(Records from a dataset)

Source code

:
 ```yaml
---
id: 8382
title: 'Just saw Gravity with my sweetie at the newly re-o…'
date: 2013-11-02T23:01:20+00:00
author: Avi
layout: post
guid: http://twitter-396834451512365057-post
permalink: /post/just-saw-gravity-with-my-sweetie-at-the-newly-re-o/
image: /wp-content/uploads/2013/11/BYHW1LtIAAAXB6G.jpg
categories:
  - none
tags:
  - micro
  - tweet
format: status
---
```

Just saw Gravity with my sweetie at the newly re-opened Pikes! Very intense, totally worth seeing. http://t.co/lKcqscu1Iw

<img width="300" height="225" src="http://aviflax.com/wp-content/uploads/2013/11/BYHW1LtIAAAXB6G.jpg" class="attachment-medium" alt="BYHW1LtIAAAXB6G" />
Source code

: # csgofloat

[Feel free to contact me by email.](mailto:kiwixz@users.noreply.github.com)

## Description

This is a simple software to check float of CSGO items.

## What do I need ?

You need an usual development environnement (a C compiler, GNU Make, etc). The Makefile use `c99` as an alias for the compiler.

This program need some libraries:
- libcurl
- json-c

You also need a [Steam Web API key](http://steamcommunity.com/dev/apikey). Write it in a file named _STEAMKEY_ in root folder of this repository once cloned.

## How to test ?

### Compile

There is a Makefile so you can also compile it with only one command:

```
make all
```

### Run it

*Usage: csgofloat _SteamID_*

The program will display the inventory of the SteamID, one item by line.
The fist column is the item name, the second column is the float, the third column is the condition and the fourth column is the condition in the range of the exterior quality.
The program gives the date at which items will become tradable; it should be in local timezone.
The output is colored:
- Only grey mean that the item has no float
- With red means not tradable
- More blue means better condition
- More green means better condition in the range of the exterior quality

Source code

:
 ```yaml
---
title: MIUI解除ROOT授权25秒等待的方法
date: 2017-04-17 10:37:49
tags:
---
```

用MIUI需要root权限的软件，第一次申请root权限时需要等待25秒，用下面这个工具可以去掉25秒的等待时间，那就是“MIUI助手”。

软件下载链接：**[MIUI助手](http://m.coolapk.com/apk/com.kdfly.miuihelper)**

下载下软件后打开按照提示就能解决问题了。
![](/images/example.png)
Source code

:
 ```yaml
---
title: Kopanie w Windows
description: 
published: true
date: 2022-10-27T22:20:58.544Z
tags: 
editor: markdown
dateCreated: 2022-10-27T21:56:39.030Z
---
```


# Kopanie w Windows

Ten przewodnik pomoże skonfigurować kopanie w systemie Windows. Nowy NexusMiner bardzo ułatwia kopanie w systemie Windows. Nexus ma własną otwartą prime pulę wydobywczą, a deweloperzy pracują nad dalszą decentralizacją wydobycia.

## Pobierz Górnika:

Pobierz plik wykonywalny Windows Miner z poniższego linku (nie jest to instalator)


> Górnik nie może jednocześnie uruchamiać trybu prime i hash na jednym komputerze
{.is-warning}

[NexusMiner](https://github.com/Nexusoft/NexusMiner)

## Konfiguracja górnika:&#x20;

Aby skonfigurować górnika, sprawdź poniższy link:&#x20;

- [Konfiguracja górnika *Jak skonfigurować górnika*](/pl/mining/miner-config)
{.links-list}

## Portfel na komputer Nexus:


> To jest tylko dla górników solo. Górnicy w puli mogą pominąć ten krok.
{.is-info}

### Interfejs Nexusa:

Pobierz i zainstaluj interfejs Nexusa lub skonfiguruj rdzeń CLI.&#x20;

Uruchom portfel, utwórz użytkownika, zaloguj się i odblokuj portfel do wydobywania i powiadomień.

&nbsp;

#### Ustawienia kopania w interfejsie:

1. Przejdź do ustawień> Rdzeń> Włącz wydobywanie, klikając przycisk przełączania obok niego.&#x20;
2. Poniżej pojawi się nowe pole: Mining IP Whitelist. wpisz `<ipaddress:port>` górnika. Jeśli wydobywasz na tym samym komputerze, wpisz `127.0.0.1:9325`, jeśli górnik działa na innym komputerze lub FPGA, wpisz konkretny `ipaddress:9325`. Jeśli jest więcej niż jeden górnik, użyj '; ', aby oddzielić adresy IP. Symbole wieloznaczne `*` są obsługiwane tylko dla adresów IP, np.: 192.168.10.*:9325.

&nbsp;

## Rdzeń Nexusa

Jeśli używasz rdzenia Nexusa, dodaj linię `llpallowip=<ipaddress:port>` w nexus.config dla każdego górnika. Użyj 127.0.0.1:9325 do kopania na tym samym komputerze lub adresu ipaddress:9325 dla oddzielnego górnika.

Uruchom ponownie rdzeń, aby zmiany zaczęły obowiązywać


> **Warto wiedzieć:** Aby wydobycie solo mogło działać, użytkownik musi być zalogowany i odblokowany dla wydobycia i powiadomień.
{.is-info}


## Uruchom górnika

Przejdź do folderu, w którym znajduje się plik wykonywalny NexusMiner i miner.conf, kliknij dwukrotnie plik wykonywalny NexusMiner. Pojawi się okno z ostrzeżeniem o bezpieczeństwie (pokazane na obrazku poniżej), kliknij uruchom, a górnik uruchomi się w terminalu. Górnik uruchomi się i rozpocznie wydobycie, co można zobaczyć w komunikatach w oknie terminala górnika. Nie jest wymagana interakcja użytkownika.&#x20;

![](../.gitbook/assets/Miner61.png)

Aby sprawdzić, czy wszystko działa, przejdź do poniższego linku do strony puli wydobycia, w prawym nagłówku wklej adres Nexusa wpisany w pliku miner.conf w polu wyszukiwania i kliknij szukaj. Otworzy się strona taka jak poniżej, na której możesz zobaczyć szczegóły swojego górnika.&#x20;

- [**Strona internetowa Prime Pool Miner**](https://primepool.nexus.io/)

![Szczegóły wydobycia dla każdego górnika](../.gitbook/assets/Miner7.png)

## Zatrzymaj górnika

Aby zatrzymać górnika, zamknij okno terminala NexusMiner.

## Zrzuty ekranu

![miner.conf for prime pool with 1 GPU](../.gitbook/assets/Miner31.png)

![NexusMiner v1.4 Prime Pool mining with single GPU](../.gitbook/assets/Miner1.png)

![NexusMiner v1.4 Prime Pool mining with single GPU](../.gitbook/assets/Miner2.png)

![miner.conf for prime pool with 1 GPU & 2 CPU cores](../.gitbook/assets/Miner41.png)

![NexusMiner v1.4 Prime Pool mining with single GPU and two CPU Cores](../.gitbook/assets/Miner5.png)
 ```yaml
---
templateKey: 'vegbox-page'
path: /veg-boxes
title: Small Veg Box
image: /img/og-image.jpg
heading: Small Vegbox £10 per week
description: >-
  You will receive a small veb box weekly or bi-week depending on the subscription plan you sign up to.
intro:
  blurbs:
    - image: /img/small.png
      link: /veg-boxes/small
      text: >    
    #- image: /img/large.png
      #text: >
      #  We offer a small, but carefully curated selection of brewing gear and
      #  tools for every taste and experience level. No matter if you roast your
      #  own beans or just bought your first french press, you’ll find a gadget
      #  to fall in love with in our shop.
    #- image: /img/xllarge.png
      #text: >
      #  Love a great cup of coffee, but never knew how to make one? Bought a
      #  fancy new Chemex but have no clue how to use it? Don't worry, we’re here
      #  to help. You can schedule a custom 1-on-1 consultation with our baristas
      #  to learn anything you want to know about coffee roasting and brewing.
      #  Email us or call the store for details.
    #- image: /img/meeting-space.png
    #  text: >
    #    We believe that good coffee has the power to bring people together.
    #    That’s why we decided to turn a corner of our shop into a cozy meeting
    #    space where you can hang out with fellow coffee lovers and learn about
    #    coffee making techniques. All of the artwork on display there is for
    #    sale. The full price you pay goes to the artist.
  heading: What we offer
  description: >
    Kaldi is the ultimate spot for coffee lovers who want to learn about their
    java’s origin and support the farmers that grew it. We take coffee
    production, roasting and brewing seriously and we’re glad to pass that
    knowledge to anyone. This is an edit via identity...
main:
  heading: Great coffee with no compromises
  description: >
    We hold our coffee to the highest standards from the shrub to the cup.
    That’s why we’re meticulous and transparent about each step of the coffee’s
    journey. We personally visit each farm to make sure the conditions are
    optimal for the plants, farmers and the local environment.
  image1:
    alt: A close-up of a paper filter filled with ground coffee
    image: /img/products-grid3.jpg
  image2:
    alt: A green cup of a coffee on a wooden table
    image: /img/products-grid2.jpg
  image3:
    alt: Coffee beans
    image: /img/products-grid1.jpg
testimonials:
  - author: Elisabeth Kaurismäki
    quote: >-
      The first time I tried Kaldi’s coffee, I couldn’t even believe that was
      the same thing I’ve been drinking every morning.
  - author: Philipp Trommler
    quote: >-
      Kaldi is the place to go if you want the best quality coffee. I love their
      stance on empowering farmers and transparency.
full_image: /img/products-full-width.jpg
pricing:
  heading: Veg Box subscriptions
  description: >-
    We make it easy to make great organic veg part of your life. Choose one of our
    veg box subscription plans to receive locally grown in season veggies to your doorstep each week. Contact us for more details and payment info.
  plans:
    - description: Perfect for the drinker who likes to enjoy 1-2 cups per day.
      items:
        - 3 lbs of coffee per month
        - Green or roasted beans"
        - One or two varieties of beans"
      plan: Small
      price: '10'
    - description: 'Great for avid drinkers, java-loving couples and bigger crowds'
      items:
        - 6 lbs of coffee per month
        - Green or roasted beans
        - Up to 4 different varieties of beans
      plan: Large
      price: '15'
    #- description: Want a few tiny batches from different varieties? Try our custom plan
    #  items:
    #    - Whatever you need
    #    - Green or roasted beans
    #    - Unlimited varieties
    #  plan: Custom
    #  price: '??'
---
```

__Exercise goal__. Every line above from the line with "Jeśli używasz rdzenia" to the line with "Uruchom ponownie rdzeń, aby" is wanted, ends included; write them out exactly and add no other line.

__Exercise output__.
Jeśli używasz rdzenia Nexusa, dodaj linię `llpallowip=<ipaddress:port>` w nexus.config dla każdego górnika. Użyj 127.0.0.1:9325 do kopania na tym samym komputerze lub adresu ipaddress:9325 dla oddzielnego górnika.

Uruchom ponownie rdzeń, aby zmiany zaczęły obowiązywać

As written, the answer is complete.